═════ SOURCE DATA ═════
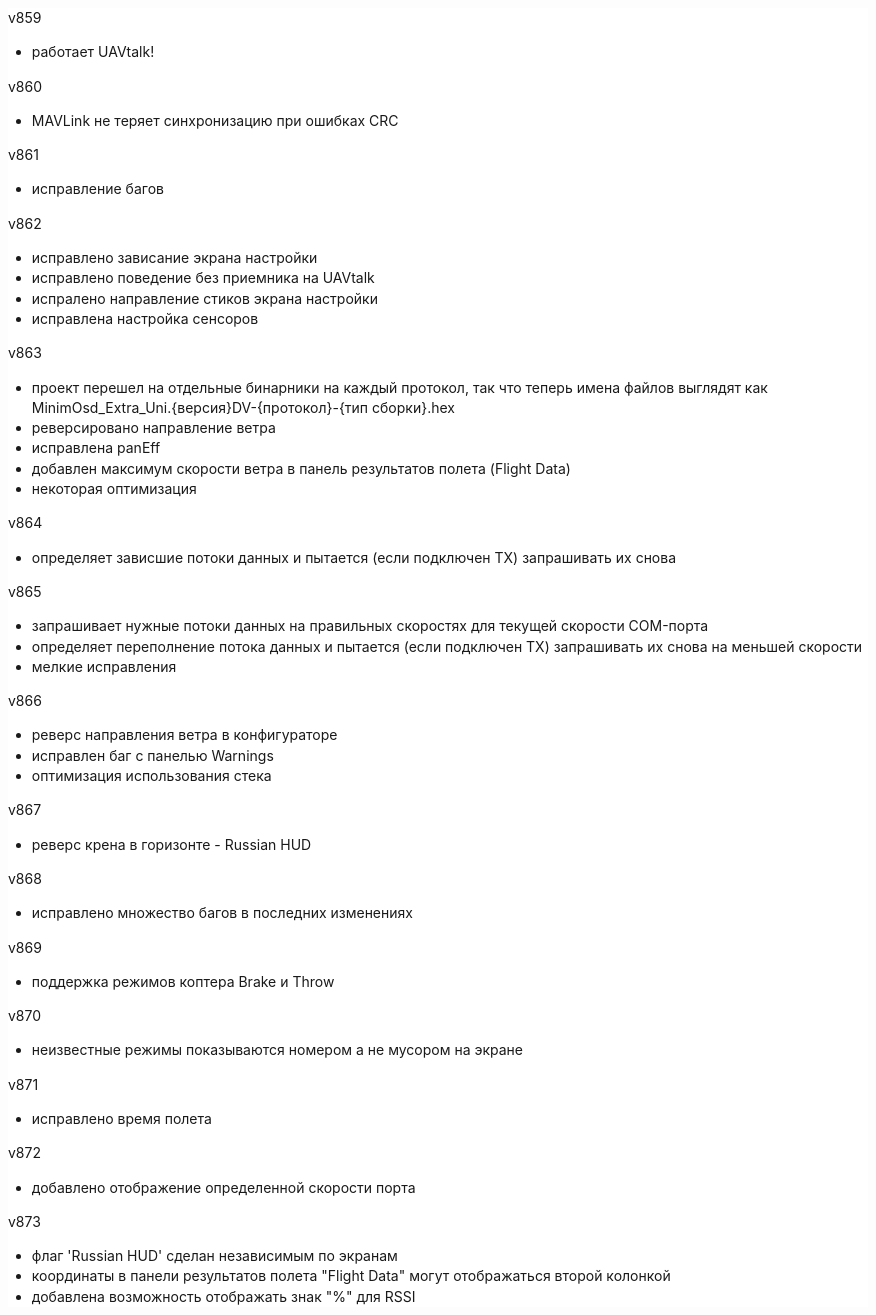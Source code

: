 
v859
* работает UAVtalk!

v860
* MAVLink не теряет синхронизацию при ошибках CRC

v861
* исправление багов

v862
* исправлено зависание экрана настройки
* исправлено поведение без приемника на UAVtalk
* испралено направление стиков экрана настройки
* исправлена настройка сенсоров

v863
* проект перешел на отдельные бинарники на каждый протокол, так что теперь имена файлов выглядят как  MinimOsd_Extra_Uni.{версия}DV-{протокол}-{тип сборки}.hex
* реверсировано направление ветра
* исправлена panEff
* добавлен максимум скорости ветра в панель результатов полета (Flight Data)
* некоторая оптимизация

v864
* определяет зависшие потоки данных и пытается (если подключен TX) запрашивать их снова 

v865
* запрашивает нужные потоки данных на правильных скоростях для текущей скорости COM-порта
* определяет переполнение потока данных и пытается (если подключен TX) запрашивать их снова на меньшей скорости
* мелкие исправления

v866
* реверс направления ветра в конфигураторе
* исправлен баг с панелью Warnings
* оптимизация использования стека

v867
* реверс крена в горизонте - Russian HUD

v868
* исправлено множество багов в последних изменениях

v869
* поддержка режимов коптера Brake и Throw 

v870
* неизвестные режимы показываются номером а не мусором на экране

v871
* исправлено время полета

v872
* добавлено отображение определенной скорости порта

v873
* флаг 'Russian HUD' сделан независимым по экранам
* координаты в панели результатов полета "Flight Data" могут отображаться второй колонкой
* добавлена возможность отображать знак "%" для RSSI
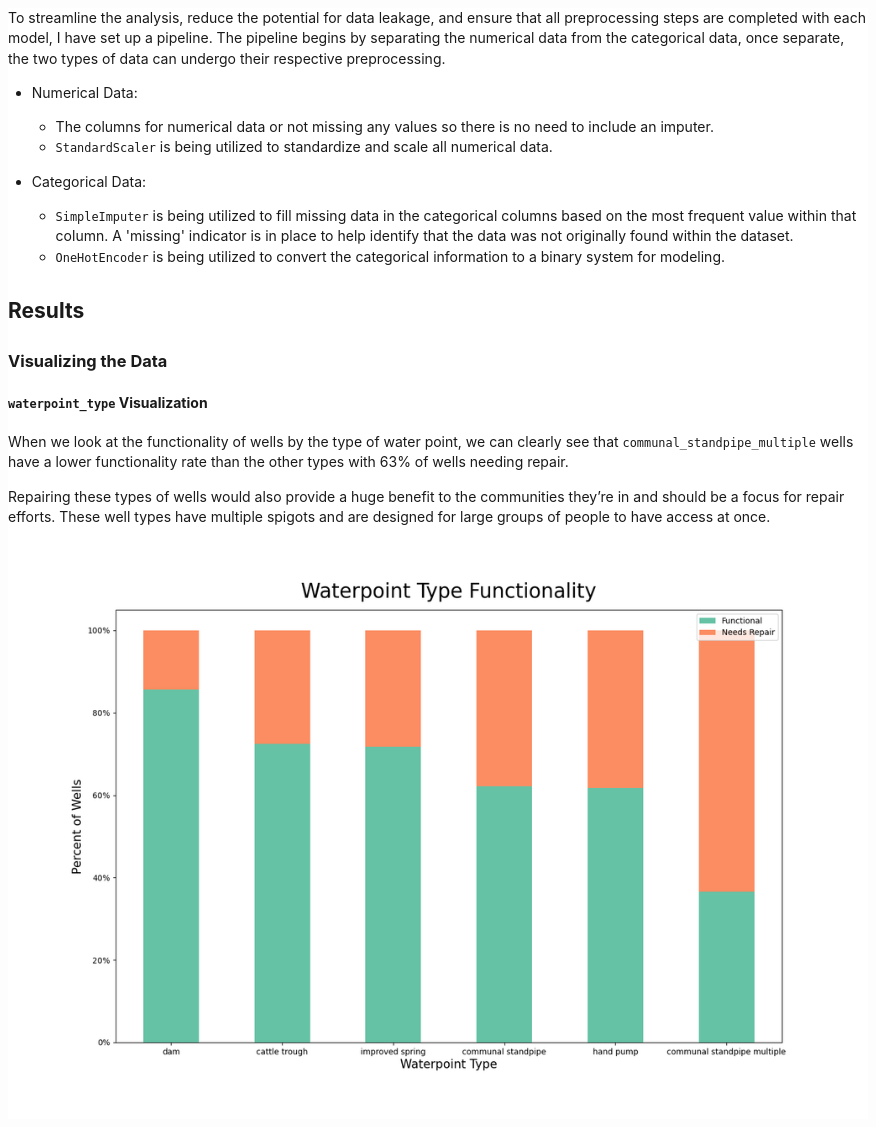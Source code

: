 To streamline the analysis, reduce the potential for data leakage, and ensure that all preprocessing steps are completed with each model, I have set up a pipeline. The pipeline begins by separating the numerical data from the categorical data, once separate, the two types of data can undergo their respective preprocessing.

- Numerical Data:
    - The columns for numerical data or not missing any values so there is no need to include an imputer.
    - `StandardScaler` is being utilized to standardize and scale all numerical data.

- Categorical Data:
    - `SimpleImputer` is being utilized to fill missing data in the categorical columns based on the most frequent value within that column. A 'missing' indicator is in place to help identify that the data was not originally found within the dataset.
    - `OneHotEncoder` is being utilized to convert the categorical information to a binary system for modeling. 




## Results
### Visualizing the Data
#### `waterpoint_type` Visualization
When we look at the functionality of wells by the type of water point, we can clearly see that `communal_standpipe_multiple` wells have a lower functionality rate than the other types with 63% of wells needing repair. 

Repairing these types of wells would also provide a huge benefit to the communities they’re in and should be a focus for repair efforts. These well types have multiple spigots and are designed for large groups of people to have access at once.

![initial_plot](/photos/type_percent.png)
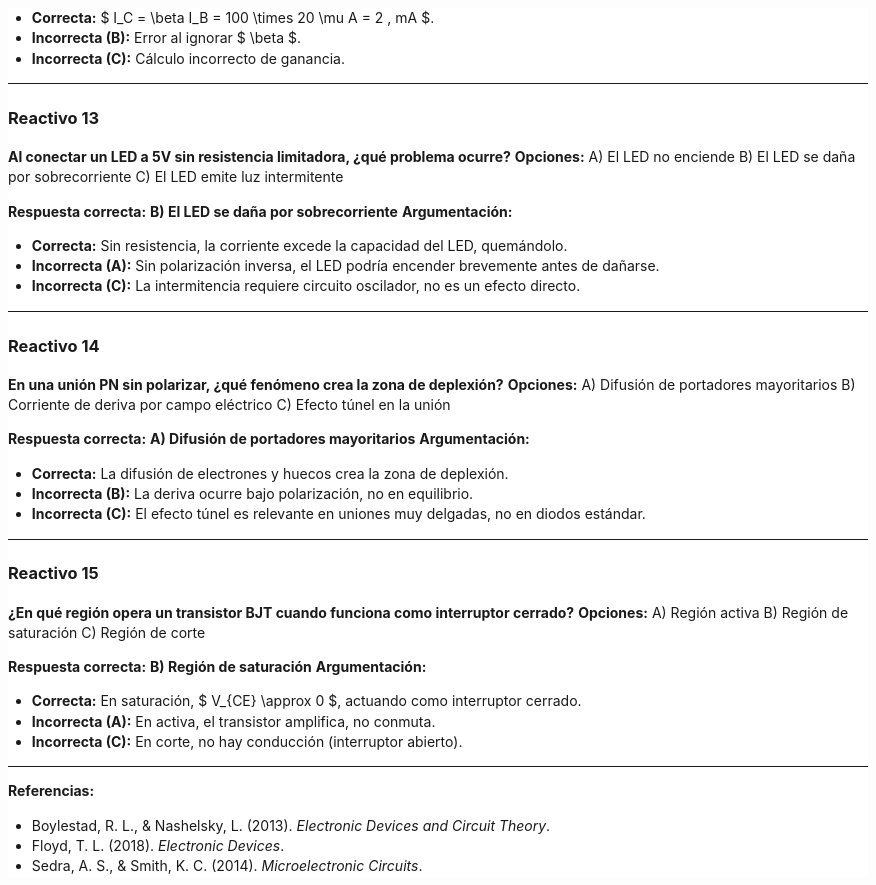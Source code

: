 - **Correcta:** \$ I_C = \beta I_B = 100 \times 20 \mu A = 2 \, mA \$.
- **Incorrecta (B):** Error al ignorar \$ \beta \$.
- **Incorrecta (C):** Cálculo incorrecto de ganancia.

---

### Reactivo 13

**Al conectar un LED a 5V sin resistencia limitadora, ¿qué problema ocurre?**
**Opciones:**
A) El LED no enciende
B) El LED se daña por sobrecorriente
C) El LED emite luz intermitente

**Respuesta correcta:**
**B) El LED se daña por sobrecorriente**
**Argumentación:**

- **Correcta:** Sin resistencia, la corriente excede la capacidad del LED, quemándolo.
- **Incorrecta (A):** Sin polarización inversa, el LED podría encender brevemente antes de dañarse.
- **Incorrecta (C):** La intermitencia requiere circuito oscilador, no es un efecto directo.

---

### Reactivo 14

**En una unión PN sin polarizar, ¿qué fenómeno crea la zona de deplexión?**
**Opciones:**
A) Difusión de portadores mayoritarios
B) Corriente de deriva por campo eléctrico
C) Efecto túnel en la unión

**Respuesta correcta:**
**A) Difusión de portadores mayoritarios**
**Argumentación:**

- **Correcta:** La difusión de electrones y huecos crea la zona de deplexión.
- **Incorrecta (B):** La deriva ocurre bajo polarización, no en equilibrio.
- **Incorrecta (C):** El efecto túnel es relevante en uniones muy delgadas, no en diodos estándar.

---

### Reactivo 15

**¿En qué región opera un transistor BJT cuando funciona como interruptor cerrado?**
**Opciones:**
A) Región activa
B) Región de saturación
C) Región de corte

**Respuesta correcta:**
**B) Región de saturación**
**Argumentación:**

- **Correcta:** En saturación, \$ V_{CE} \approx 0 \$, actuando como interruptor cerrado.
- **Incorrecta (A):** En activa, el transistor amplifica, no conmuta.
- **Incorrecta (C):** En corte, no hay conducción (interruptor abierto).

---

**Referencias:**

- Boylestad, R. L., \& Nashelsky, L. (2013). *Electronic Devices and Circuit Theory*.
- Floyd, T. L. (2018). *Electronic Devices*.
- Sedra, A. S., \& Smith, K. C. (2014). *Microelectronic Circuits*.
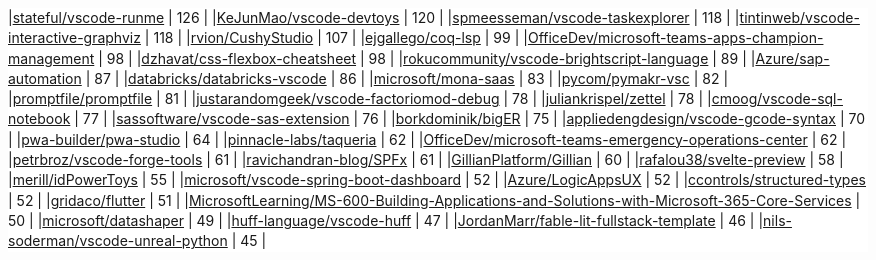 |[stateful/vscode-runme](https://github.com/stateful/vscode-runme) | 126 |
|[KeJunMao/vscode-devtoys](https://github.com/KeJunMao/vscode-devtoys) | 120 |
|[spmeesseman/vscode-taskexplorer](https://github.com/spmeesseman/vscode-taskexplorer) | 118 |
|[tintinweb/vscode-interactive-graphviz](https://github.com/tintinweb/vscode-interactive-graphviz) | 118 |
|[rvion/CushyStudio](https://github.com/rvion/CushyStudio) | 107 |
|[ejgallego/coq-lsp](https://github.com/ejgallego/coq-lsp) | 99 |
|[OfficeDev/microsoft-teams-apps-champion-management](https://github.com/OfficeDev/microsoft-teams-apps-champion-management) | 98 |
|[dzhavat/css-flexbox-cheatsheet](https://github.com/dzhavat/css-flexbox-cheatsheet) | 98 |
|[rokucommunity/vscode-brightscript-language](https://github.com/rokucommunity/vscode-brightscript-language) | 89 |
|[Azure/sap-automation](https://github.com/Azure/sap-automation) | 87 |
|[databricks/databricks-vscode](https://github.com/databricks/databricks-vscode) | 86 |
|[microsoft/mona-saas](https://github.com/microsoft/mona-saas) | 83 |
|[pycom/pymakr-vsc](https://github.com/pycom/pymakr-vsc) | 82 |
|[promptfile/promptfile](https://github.com/promptfile/promptfile) | 81 |
|[justarandomgeek/vscode-factoriomod-debug](https://github.com/justarandomgeek/vscode-factoriomod-debug) | 78 |
|[juliankrispel/zettel](https://github.com/juliankrispel/zettel) | 78 |
|[cmoog/vscode-sql-notebook](https://github.com/cmoog/vscode-sql-notebook) | 77 |
|[sassoftware/vscode-sas-extension](https://github.com/sassoftware/vscode-sas-extension) | 76 |
|[borkdominik/bigER](https://github.com/borkdominik/bigER) | 75 |
|[appliedengdesign/vscode-gcode-syntax](https://github.com/appliedengdesign/vscode-gcode-syntax) | 70 |
|[pwa-builder/pwa-studio](https://github.com/pwa-builder/pwa-studio) | 64 |
|[pinnacle-labs/taqueria](https://github.com/pinnacle-labs/taqueria) | 62 |
|[OfficeDev/microsoft-teams-emergency-operations-center](https://github.com/OfficeDev/microsoft-teams-emergency-operations-center) | 62 |
|[petrbroz/vscode-forge-tools](https://github.com/petrbroz/vscode-forge-tools) | 61 |
|[ravichandran-blog/SPFx](https://github.com/ravichandran-blog/SPFx) | 61 |
|[GillianPlatform/Gillian](https://github.com/GillianPlatform/Gillian) | 60 |
|[rafalou38/svelte-preview](https://github.com/rafalou38/svelte-preview) | 58 |
|[merill/idPowerToys](https://github.com/merill/idPowerToys) | 55 |
|[microsoft/vscode-spring-boot-dashboard](https://github.com/microsoft/vscode-spring-boot-dashboard) | 52 |
|[Azure/LogicAppsUX](https://github.com/Azure/LogicAppsUX) | 52 |
|[ccontrols/structured-types](https://github.com/ccontrols/structured-types) | 52 |
|[gridaco/flutter](https://github.com/gridaco/flutter) | 51 |
|[MicrosoftLearning/MS-600-Building-Applications-and-Solutions-with-Microsoft-365-Core-Services](https://github.com/MicrosoftLearning/MS-600-Building-Applications-and-Solutions-with-Microsoft-365-Core-Services) | 50 |
|[microsoft/datashaper](https://github.com/microsoft/datashaper) | 49 |
|[huff-language/vscode-huff](https://github.com/huff-language/vscode-huff) | 47 |
|[JordanMarr/fable-lit-fullstack-template](https://github.com/JordanMarr/fable-lit-fullstack-template) | 46 |
|[nils-soderman/vscode-unreal-python](https://github.com/nils-soderman/vscode-unreal-python) | 45 |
═════
— PROBLEM DESCRIPTION —
Copy every line from the records above that contains the string "Azure".

— ANSWER TO THIS EXERCISE —
|[Azure/sap-automation](https://github.com/Azure/sap-automation) | 87 |
|[Azure/LogicAppsUX](https://github.com/Azure/LogicAppsUX) | 52 |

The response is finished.